Adding the layer between the client and Hadoop is the reason for a lot of the ease which Sqoop 2 brings as compared to Sqoop 1. The following table compares this design though between the two versions.
Sqoop 1 | Sqoop 2 |
Command line is the only client option | Command line along with browser interface (via Hue) are the client options |
Client only architecture | Client-server architecture |
Client works only on the same machine where Sqoop is installed | Server setup allows access to Sqoop from different machines |
Tight coupling between other tools (Apache Oozie) when integration is brought about. | Integration is quite easy using the exposed REST API’s |
Connectors and drivers need to be configured for each client installation separately.

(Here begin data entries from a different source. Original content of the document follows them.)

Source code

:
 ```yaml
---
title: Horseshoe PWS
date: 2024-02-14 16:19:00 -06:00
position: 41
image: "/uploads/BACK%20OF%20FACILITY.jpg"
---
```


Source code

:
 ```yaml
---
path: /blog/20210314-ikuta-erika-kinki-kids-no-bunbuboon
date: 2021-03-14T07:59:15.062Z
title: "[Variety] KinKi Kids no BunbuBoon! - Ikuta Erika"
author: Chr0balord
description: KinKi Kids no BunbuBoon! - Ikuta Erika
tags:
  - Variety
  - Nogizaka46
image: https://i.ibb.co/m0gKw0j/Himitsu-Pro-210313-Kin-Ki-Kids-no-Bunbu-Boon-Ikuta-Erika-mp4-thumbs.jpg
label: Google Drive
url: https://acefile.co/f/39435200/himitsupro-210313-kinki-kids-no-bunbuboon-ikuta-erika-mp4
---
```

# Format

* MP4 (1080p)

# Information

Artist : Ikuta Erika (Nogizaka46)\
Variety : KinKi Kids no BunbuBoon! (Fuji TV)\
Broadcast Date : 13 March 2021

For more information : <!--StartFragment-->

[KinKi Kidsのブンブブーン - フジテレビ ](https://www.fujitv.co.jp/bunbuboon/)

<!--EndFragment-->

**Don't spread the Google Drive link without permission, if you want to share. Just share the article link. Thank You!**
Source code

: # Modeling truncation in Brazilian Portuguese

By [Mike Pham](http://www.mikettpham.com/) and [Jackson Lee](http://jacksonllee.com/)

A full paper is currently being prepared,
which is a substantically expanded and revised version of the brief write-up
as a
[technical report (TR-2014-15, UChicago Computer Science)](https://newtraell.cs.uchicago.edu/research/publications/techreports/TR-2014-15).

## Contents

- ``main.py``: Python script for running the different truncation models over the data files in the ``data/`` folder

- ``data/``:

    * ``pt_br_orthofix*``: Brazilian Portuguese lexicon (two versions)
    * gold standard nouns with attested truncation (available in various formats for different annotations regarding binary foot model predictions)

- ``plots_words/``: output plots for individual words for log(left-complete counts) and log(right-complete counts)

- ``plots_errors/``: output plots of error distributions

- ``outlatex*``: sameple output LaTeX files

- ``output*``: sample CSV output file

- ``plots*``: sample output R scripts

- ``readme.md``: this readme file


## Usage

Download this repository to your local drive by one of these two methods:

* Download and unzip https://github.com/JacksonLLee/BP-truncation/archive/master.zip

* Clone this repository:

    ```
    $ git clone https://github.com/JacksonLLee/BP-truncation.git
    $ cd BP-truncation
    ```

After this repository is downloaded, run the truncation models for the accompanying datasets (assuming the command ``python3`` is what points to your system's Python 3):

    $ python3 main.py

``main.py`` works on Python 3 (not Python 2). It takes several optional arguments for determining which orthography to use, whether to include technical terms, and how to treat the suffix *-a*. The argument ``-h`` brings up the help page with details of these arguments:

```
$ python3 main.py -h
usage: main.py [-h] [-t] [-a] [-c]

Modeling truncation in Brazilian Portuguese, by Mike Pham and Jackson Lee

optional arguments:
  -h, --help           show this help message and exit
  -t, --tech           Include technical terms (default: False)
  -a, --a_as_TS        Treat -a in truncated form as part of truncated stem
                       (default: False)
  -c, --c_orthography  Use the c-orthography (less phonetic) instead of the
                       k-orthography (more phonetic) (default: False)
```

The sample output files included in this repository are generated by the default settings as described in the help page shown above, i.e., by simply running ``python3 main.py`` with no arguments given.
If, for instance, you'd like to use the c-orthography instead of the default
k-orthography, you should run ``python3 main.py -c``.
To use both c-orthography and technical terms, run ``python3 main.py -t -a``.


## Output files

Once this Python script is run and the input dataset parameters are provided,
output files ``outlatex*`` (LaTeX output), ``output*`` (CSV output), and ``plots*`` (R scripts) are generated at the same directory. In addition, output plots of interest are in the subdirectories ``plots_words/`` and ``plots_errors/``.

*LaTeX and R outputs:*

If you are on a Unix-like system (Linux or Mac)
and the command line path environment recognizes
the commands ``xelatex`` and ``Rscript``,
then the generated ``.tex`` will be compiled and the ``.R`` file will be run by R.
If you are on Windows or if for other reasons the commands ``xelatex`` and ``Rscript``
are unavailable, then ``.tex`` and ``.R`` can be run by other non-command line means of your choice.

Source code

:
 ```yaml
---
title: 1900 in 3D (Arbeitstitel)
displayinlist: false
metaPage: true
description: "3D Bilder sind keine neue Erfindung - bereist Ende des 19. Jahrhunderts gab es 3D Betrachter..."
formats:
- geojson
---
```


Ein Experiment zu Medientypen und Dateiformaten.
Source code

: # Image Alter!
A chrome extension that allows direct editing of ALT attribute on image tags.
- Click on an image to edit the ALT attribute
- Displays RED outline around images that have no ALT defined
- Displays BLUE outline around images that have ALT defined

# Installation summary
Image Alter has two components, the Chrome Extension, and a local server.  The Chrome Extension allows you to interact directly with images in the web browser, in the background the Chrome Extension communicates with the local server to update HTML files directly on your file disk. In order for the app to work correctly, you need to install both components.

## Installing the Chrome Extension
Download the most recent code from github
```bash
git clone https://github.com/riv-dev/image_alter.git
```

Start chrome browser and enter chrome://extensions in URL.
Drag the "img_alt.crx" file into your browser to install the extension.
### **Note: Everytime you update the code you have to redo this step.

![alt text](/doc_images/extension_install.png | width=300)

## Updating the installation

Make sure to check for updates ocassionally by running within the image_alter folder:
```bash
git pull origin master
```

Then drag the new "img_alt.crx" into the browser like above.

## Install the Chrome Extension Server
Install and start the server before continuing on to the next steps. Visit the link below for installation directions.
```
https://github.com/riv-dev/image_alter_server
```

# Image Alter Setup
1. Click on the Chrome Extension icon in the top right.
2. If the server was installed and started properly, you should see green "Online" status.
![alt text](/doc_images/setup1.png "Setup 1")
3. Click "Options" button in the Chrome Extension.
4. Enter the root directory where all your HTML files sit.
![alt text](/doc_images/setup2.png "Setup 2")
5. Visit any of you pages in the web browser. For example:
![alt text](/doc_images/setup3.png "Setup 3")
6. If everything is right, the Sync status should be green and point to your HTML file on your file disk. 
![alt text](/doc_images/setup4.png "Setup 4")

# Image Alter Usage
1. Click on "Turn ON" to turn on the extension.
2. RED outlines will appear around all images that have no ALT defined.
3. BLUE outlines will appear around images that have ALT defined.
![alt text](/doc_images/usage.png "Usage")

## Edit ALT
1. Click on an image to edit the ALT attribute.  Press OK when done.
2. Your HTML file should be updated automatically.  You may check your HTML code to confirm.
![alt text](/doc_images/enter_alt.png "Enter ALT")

Each of the clients need to have connection details with them to connect and execute. | Because of server component, connectors and JDBC drivers would be configured in one place |
No well defined role-based access possible. | Role-based access and execution is possible because of the central access by the server component. |
More error prone, as many options are to be filled in manually by the user by reading various available documentation. | Having a browser-based interface makes sure that the user is advised when they make mistakes and that all necessary options are filled in before actually using Sqoop. |
Table 01: Sqoop 1 and Sqoop 2 - Comparison based on Ease of Use
Hue (Hadoop User Experience) is an open-source Web interface that supports Apache Hadoop and its ecosystem, licensed under the Apache v2 license.
- Wikipedia
Quite clearly, this design thought scores well with Sqoop 2 as against Sqoop 1 and most of the advantages come in by default for Sqoop 2 because of the central one-time server component installation.